SUMMARY OF THE INVENTION

[0015] The invention has been made in view of the above problems. An object of the invention is to perform a stable image exposure.

[0016] In accordance with a first aspect of the present invention, the image exposure apparatus comprises: a light source section including a light source having a plurality of channels which comprise a plurality of LEDs, a light source drive circuit for driving the LEDs, and a scanning section for scanning the light source section when performing image exposure, wherein the light source drive circuit is installed in the light source section.

[0017] According to the apparatus of the first aspect of the invention, because the light source drive circuit is installed in the light source section, it is possible to reduce the length of wiring for connecting the LEDs to the light source drive circuit. As a result, the response delay of LEDs to the light source drive signals output from the light source drive circuit and occurrence of rounding of response waveform can be prevented, and the image quality according to the output image data, in the image exposure apparatus can be also maintained well. Further, it is possible to remove adverse effects by disturbance, mutual interference or the like, which might cause by the increased number of wirings according to an increase of the number of LEDs.

[0018] In accordance with a second aspect of the present invention, the image exposure apparatus comprises: a light source section including a light source having a plurality of channels each of which comprises a plurality of LEDs, and a light source drive circuit for controlling a driving current to drive the LEDs for every channel.

[0019] According to the apparatus of the second aspect of the invention, because the driving current to drive the LEDs is controlled for every channel, it is possible to control the light amount of the LEDs for every channel irrespective of the number of LEDs which form a channel.

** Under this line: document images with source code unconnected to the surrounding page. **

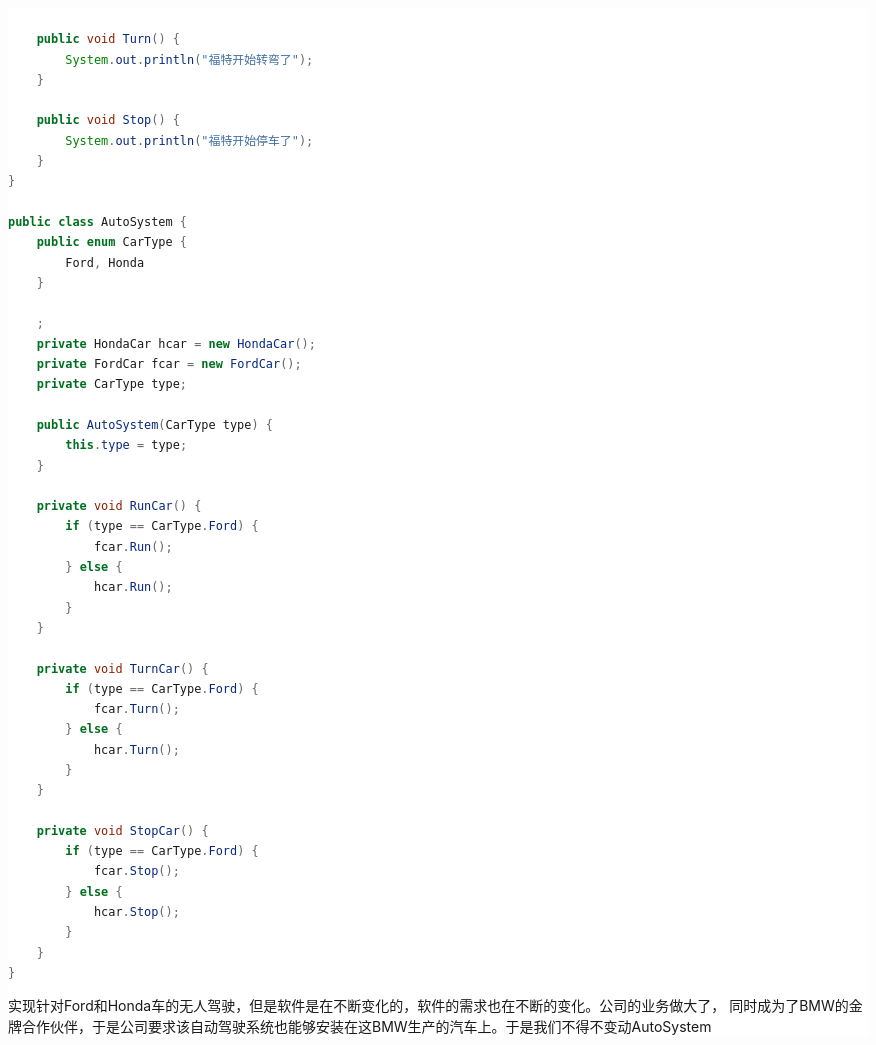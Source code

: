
 ```java

    public void Turn() {
        System.out.println("福特开始转弯了");
    }

    public void Stop() {
        System.out.println("福特开始停车了");
    }
}

public class AutoSystem {
    public enum CarType {
        Ford, Honda
    }

    ;
    private HondaCar hcar = new HondaCar();
    private FordCar fcar = new FordCar();
    private CarType type;

    public AutoSystem(CarType type) {
        this.type = type;
    }

    private void RunCar() {
        if (type == CarType.Ford) {
            fcar.Run();
        } else {
            hcar.Run();
        }
    }

    private void TurnCar() {
        if (type == CarType.Ford) {
            fcar.Turn();
        } else {
            hcar.Turn();
        }
    }

    private void StopCar() {
        if (type == CarType.Ford) {
            fcar.Stop();
        } else {
            hcar.Stop();
        }
    }
}
```  

实现针对Ford和Honda车的无人驾驶，但是软件是在不断变化的，软件的需求也在不断的变化。公司的业务做大了，
同时成为了BMW的金牌合作伙伴，于是公司要求该自动驾驶系统也能够安装在这BMW生产的汽车上。于是我们不得不变动AutoSystem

Because a light source drive circuit for controlling a driving current to drive the LEDs, is not required for each of LEDs, it is possible to reduce the circuit scale for the light source drive circuit.

[0020] In accordance with a third aspect of the present invention, the image exposure apparatus comprises: a light source section including a light source having a plurality of channels each of which comprises a plurality of LEDs, a light amount measurement mechanism for measuring a total light amount of the LEDs for every channel, and a light source drive circuit for controlling a drive of the LEDs for every channel.

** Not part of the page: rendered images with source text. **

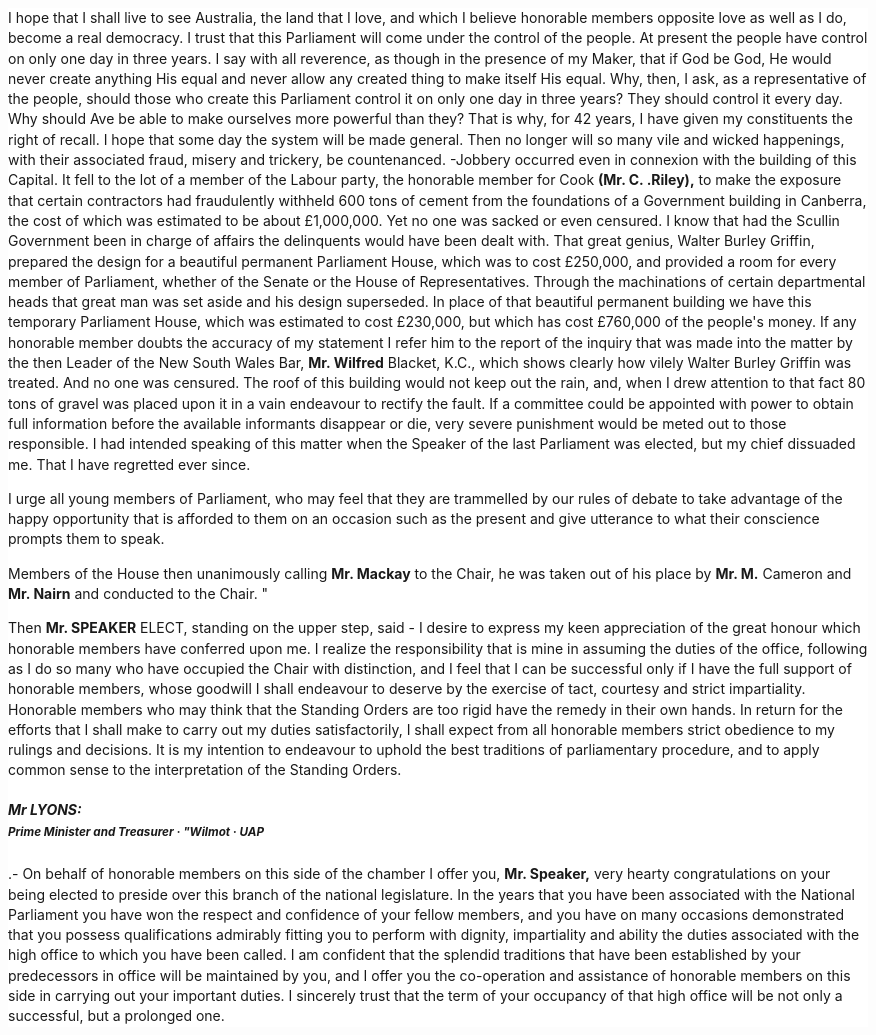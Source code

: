 I hope that I shall live to see Australia, the land that I love, and which I believe honorable members opposite love as well as I do, become a real democracy. I trust that this Parliament will come under the control of the people. At present the people have control on only one day in three years. I say with all reverence, as though in the presence of my Maker, that if God be God, He would never create anything  His  equal and never allow any created thing to make itself  His  equal. Why, then, I ask, as a representative of the people, should those who create this Parliament control it on only one day in three years? They should control it every day. Why should Ave be able to make ourselves more powerful than they? That is why, for 42 years, I have given my constituents the right of recall. I hope that some day the system will be made general. Then no longer will so many vile and wicked happenings, with their associated fraud, misery and trickery, be countenanced. -Jobbery occurred even in connexion with the building of this Capital. It fell to the lot of a member of the Labour party, the honorable member for Cook  **(Mr. C. .Riley),**  to make the exposure that certain contractors had fraudulently withheld 600 tons of cement from the foundations of a Government building in Canberra, the cost of which was estimated to be about £1,000,000. Yet no one was sacked or even censured. I know that had the Scullin Government been in charge of affairs the delinquents would have been dealt with. That great genius, Walter Burley Griffin, prepared the design for a beautiful permanent Parliament House, which was to cost £250,000, and provided a room for every member of Parliament, whether of the Senate or the House of Representatives. Through the machinations of certain departmental heads that great man was set aside and his design superseded. In place of that beautiful permanent building we have this temporary Parliament House, which was estimated to cost £230,000, but which has cost £760,000 of the people's money. If any honorable member doubts the accuracy of my statement I refer him to the report of the inquiry that was made into the matter by the then Leader of the New South Wales Bar,  **Mr. Wilfred**  Blacket, K.C., which shows clearly how vilely Walter Burley Griffin was treated. And no one was censured. The roof of this building would not keep out the rain, and, when I drew attention to that fact 80 tons of gravel was placed upon it in a vain endeavour to rectify the fault. If a committee could be appointed with power to obtain full information before the available informants disappear or die, very severe punishment would be meted out to those responsible. I had intended speaking of this matter when the  Speaker  of the last Parliament was elected, but my chief dissuaded me. That I have regretted ever since. 

I urge all young members of Parliament, who may feel that they are trammelled by our rules of debate to take advantage of the happy opportunity that is afforded to them on an occasion such as the present and give utterance to what their conscience prompts them to speak. 

Members of the House then unanimously calling  **Mr. Mackay**  to the Chair, he was taken out of his place by  **Mr. M.**  Cameron and  **Mr. Nairn**  and conducted to the Chair. " 

Then  **Mr. SPEAKER**  ELECT, standing on the upper step, said - I desire to express my keen appreciation of the great honour which honorable members have conferred  upon me. I realize the responsibility that is mine in assuming the duties of the office, following as I do so many who have occupied the Chair with distinction, and I feel that I can be successful only if I have the full support of honorable members, whose goodwill I shall endeavour to deserve by the exercise of tact, courtesy and strict impartiality. Honorable members who may think that the Standing Orders are too rigid have the remedy in their own hands. In return for the efforts that I shall make to carry out my duties satisfactorily, I shall expect from all honorable members strict obedience to my rulings and decisions. It is my intention to endeavour to uphold the best traditions of parliamentary procedure, and to apply common sense to the interpretation of the Standing Orders. 

##### Mr LYONS:<br><small class="text-muted">Prime Minister and Treasurer &middot; "Wilmot &middot; UAP</small>

.- On behalf of honorable members on this side of the chamber I offer you,  **Mr. Speaker,**  very hearty congratulations on your being elected to preside over this branch of the national legislature. In the years that you have been associated with the National Parliament you have won the respect and confidence of your fellow members, and you have on many occasions demonstrated that you possess qualifications admirably fitting you to perform with dignity, impartiality and ability the duties associated with the high office to which you have been called. I am confident that the splendid traditions that have been established by your predecessors in office will be maintained by you, and I offer you the co-operation and assistance of honorable members on this side in carrying out your important duties. I sincerely trust that the term of your occupancy of that high office will be not only a successful, but a prolonged one.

[0021] According to the apparatus of the third aspect of the invention, the total light amount of the LEDs which form each channel is measured by the light amount measurement mechanism and the driving current for the LEDs is controlled on the basis of the measured value for each channel. Accordingly, it is possible to reduce the time necessary for the measurement of the light amount. Further, because the image exposure apparatus requires storing only the total light amount value for LEDs which form each channel, it is possible to reduce the necessary memory capacity and further to reduce the time necessary to process the data because of reduction in data.

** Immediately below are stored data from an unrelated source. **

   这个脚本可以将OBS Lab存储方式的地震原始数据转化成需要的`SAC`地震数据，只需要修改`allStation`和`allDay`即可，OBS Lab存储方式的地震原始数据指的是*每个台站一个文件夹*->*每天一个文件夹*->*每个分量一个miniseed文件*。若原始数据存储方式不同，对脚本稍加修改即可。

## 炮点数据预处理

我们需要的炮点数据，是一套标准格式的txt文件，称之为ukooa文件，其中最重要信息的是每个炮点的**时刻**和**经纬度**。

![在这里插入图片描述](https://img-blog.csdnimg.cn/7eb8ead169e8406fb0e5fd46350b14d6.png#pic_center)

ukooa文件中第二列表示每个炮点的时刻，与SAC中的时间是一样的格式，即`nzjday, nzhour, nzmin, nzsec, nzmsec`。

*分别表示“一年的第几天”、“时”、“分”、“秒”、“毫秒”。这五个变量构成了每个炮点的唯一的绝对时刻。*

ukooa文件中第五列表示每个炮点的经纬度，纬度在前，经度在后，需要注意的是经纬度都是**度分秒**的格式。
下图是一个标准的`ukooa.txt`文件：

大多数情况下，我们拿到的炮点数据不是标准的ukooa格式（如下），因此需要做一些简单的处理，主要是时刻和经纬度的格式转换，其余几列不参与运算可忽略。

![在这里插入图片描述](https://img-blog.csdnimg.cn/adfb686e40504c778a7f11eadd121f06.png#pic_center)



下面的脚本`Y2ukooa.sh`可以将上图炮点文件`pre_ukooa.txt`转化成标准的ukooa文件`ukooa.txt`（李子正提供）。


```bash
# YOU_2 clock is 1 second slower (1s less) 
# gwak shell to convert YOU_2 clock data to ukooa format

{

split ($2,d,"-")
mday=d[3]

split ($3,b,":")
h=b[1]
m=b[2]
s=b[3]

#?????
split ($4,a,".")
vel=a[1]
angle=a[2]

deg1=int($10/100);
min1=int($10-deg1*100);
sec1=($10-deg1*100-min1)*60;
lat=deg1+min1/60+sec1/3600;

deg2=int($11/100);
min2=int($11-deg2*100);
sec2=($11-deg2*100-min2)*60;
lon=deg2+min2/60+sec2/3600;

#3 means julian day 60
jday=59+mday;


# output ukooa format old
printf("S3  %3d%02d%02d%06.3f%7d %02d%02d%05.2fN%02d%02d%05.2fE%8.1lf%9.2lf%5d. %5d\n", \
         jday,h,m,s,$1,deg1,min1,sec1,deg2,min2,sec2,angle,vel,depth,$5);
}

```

[0022] In accordance with a fourth aspect of the present invention, the image exposure apparatus comprises: a light source section including a light source having a plurality of channels which comprise a plurality of LEDs, and a light source drive circuit for controlling a driving current to drive the LEDs, wherein a length L between the light source and the light source drive circuit satisfies the following equation:

L
≦(c/100f)/2

[0023] where c is a light velocity, and f is a pixel frequency (Hz)

[0024] According to the apparatus of the fourth aspect of the invention, it is possible to obtain an appropriate wiring length which can maintain the image quality according to the output image data well and can perform a stable drive control for the light source.

[0025] In the first or fourth aspect of the invention, preferably, each of the channels comprises a plurality of LEDs, and the light source drive circuit controls a drive of the LEDs for every channel, and the apparatus further comprises a light amount measurement mechanism for measuring a total light amount of the LEDs for every channel.

[0026] According to the image exposure apparatus having such a construction, by reducing the length of wiring sufficiently between each of LEDs forming the light source and the light source drive circuit, the image quality according to the output image data can be also maintained well, and by measuring the total light amount value for LEDs which form each channel, the driving current of LEDs for every channel can be controlled on the basis of the measured value. Accordingly, it is possible to reduce the time necessary for the measurement of the light amount. Further, because the image exposure apparatus requires storing only the total light amount value for LEDs which form each channel, it is possible to reduce the necessary memory capacity, and further to reduce the time necessary to process the data because of reduction in data.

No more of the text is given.